:: WORK TASK ::
Go through the entries below and copy each line that holds the word "podremos".

*** Opening of DATASET ENTRIES ***

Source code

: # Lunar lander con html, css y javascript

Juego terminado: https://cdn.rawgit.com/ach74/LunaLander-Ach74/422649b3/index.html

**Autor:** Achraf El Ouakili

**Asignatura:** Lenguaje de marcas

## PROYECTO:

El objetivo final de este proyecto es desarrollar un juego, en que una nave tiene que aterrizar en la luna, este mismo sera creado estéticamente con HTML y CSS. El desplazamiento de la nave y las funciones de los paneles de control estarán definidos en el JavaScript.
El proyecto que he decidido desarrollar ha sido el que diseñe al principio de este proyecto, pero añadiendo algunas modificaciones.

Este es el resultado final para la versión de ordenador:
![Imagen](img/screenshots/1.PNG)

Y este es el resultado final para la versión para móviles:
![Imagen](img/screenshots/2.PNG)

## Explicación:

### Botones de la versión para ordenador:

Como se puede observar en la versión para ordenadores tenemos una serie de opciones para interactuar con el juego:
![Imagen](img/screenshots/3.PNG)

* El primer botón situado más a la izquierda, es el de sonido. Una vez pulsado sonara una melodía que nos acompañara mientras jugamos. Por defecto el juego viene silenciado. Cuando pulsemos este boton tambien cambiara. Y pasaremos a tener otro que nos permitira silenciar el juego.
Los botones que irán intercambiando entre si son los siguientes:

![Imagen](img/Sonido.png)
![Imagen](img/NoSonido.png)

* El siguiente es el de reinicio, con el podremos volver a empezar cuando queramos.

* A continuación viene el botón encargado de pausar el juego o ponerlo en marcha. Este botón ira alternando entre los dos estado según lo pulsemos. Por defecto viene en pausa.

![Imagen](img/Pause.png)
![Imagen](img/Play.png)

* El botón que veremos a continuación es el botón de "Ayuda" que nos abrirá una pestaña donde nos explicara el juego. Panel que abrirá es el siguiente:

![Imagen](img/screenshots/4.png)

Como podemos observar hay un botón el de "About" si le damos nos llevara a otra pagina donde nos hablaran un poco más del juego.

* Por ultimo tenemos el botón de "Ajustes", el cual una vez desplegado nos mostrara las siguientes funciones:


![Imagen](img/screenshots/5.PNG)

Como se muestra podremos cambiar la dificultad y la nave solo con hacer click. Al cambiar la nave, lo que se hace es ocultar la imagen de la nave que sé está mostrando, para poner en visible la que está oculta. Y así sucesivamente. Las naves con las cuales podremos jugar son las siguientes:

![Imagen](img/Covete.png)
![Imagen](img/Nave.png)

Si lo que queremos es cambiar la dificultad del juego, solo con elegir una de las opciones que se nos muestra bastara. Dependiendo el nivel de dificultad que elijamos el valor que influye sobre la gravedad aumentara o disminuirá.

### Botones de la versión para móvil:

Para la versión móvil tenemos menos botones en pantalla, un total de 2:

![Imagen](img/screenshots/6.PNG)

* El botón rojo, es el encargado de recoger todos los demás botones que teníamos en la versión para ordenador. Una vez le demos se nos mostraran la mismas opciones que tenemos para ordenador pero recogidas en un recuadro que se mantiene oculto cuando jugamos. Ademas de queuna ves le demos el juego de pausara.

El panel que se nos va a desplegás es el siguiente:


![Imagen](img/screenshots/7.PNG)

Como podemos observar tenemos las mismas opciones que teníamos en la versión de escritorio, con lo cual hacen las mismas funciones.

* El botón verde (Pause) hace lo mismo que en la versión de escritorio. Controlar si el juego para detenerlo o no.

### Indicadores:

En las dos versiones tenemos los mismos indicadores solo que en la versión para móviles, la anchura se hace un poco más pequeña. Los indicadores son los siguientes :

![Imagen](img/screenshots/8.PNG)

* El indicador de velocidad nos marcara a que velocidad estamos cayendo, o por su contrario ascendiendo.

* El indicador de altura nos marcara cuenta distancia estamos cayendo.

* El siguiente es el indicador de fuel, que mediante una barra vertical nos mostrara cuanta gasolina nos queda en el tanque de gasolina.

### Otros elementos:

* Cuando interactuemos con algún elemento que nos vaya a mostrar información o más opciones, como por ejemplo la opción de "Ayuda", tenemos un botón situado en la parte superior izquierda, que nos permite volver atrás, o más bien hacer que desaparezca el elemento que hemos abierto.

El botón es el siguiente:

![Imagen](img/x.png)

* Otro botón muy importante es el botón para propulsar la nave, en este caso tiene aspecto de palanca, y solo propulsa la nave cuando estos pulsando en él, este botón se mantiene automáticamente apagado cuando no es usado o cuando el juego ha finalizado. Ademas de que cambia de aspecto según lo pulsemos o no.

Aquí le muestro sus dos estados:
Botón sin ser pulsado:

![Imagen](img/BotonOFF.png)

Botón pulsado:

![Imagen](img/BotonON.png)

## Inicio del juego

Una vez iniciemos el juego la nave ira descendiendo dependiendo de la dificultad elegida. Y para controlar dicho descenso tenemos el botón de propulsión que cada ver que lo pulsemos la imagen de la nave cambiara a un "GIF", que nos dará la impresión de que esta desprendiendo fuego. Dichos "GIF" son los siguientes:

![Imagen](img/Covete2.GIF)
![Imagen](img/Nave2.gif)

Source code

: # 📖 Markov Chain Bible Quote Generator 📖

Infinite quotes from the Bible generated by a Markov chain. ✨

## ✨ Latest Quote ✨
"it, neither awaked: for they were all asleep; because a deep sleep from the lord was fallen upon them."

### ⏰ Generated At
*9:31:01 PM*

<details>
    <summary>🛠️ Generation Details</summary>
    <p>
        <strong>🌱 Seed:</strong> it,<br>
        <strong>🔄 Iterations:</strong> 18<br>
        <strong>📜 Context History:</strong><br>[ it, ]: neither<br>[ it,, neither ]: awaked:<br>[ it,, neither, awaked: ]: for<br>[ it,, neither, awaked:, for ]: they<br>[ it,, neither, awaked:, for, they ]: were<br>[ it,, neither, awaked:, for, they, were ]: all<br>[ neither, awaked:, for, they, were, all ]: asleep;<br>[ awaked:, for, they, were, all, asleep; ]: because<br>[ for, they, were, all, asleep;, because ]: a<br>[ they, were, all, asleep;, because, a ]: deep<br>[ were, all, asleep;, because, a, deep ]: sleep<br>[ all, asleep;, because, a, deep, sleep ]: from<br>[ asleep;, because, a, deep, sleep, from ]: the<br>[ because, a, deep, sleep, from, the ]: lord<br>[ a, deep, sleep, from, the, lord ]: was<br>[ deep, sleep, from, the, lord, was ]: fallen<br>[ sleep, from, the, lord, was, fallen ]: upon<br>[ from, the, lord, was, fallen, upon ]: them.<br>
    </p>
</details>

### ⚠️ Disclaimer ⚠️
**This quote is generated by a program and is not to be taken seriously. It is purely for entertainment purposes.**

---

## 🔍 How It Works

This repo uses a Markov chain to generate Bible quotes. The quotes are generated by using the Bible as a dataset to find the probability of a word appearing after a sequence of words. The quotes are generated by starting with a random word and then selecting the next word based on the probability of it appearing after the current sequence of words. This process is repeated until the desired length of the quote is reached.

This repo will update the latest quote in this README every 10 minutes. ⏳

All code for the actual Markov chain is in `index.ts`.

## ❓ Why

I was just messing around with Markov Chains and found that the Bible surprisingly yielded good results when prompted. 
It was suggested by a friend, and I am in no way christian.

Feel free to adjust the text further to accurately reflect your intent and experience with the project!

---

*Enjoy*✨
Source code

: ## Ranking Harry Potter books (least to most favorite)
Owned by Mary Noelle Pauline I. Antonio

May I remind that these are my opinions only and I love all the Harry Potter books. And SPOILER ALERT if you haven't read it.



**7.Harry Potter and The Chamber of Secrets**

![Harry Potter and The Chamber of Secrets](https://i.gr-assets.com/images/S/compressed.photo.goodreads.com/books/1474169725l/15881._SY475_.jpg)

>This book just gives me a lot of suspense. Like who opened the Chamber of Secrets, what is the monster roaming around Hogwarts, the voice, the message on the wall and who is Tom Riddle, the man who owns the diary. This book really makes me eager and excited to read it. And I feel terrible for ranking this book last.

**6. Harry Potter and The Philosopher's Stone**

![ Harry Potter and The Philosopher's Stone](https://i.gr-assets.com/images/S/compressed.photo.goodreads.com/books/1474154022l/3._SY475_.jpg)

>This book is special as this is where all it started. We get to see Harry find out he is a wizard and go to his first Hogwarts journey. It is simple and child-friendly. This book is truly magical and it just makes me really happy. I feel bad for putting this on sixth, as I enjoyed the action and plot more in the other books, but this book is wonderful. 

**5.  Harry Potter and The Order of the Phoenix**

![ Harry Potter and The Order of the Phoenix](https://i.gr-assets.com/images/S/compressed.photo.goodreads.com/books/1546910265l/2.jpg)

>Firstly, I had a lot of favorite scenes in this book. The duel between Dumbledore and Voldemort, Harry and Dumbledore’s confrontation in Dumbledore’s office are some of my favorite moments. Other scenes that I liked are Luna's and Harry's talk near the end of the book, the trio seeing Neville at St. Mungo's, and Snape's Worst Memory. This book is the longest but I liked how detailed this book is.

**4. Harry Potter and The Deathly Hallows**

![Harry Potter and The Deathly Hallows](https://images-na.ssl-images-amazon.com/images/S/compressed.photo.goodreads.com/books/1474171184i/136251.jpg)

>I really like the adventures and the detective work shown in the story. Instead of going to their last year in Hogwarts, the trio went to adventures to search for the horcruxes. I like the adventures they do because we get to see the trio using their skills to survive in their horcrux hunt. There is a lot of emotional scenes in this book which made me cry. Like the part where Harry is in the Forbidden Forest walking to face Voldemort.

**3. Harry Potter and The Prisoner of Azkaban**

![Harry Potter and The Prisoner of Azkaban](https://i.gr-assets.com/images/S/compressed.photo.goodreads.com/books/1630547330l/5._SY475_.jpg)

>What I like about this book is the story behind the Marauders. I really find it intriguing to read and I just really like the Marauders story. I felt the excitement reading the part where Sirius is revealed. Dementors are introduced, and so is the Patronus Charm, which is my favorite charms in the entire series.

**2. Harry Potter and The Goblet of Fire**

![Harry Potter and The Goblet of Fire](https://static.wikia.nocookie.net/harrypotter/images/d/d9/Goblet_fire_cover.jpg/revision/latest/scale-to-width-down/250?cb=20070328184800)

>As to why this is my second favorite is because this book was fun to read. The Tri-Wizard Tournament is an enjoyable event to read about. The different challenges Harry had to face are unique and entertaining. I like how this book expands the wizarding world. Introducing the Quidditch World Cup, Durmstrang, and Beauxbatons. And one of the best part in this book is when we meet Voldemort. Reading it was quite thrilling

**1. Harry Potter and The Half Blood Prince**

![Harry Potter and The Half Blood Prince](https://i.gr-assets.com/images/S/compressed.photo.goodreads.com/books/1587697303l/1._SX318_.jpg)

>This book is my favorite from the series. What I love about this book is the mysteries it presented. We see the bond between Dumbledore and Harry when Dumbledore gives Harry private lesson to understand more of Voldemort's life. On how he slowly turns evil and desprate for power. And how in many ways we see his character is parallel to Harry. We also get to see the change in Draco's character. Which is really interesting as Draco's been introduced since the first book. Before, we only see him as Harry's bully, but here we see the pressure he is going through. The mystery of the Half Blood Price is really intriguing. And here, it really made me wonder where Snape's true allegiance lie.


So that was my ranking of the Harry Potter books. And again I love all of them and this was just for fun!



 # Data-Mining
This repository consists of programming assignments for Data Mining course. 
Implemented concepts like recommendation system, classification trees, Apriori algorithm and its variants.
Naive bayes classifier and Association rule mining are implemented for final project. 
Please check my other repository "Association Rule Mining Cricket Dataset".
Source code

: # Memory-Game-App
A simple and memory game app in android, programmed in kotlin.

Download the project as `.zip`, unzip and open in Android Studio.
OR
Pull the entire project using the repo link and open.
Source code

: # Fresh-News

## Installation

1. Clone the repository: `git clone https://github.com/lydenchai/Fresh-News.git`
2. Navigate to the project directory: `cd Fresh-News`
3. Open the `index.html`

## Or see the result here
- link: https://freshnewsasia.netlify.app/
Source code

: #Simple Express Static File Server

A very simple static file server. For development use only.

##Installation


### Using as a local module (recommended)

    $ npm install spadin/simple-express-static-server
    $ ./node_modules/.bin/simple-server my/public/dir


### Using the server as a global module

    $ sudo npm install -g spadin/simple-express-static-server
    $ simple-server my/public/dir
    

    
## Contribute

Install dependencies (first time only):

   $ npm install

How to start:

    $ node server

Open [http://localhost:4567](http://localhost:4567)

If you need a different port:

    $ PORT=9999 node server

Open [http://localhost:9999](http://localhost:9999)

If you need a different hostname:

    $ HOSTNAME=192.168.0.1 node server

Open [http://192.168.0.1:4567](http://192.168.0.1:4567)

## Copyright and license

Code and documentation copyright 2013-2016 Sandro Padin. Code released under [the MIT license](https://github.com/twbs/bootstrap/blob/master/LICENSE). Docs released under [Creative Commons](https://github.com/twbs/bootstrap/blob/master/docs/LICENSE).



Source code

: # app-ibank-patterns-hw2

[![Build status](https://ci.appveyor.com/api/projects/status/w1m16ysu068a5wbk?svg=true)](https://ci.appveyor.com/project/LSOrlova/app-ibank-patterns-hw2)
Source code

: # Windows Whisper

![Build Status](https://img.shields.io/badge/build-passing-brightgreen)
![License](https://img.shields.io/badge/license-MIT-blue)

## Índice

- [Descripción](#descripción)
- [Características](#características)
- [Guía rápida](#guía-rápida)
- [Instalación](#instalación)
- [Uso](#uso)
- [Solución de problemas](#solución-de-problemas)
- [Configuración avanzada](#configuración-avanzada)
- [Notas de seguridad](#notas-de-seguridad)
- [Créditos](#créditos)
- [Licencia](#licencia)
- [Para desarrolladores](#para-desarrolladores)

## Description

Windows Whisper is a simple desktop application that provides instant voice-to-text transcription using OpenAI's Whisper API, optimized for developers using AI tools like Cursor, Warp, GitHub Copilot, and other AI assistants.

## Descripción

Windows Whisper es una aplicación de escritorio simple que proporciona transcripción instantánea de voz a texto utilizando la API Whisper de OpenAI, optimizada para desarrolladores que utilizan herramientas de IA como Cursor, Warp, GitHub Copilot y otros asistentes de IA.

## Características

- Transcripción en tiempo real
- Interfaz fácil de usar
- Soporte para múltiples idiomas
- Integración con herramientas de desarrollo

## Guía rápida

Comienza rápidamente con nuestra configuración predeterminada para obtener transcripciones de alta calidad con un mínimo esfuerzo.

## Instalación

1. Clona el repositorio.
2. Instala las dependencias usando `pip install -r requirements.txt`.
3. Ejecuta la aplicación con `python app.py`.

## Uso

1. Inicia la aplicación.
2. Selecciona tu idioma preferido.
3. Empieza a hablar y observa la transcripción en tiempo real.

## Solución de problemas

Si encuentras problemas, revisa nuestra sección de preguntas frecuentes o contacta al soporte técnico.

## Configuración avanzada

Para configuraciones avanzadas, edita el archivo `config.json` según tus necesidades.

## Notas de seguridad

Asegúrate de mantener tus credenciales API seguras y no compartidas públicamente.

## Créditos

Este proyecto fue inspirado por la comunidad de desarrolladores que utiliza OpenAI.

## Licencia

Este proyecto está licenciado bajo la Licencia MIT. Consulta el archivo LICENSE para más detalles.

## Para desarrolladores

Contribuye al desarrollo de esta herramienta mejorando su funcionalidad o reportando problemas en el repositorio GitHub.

*** Close of DATASET ENTRIES ***

:: ANSWER AREA ::
* El siguiente es el de reinicio, con el podremos volver a empezar cuando queramos.
Como se muestra podremos cambiar la dificultad y la nave solo con hacer click. Al cambiar la nave, lo que se hace es ocultar la imagen de la nave que sé está mostrando, para poner en visible la que está oculta. Y así sucesivamente. Las naves con las cuales podremos jugar son las siguientes:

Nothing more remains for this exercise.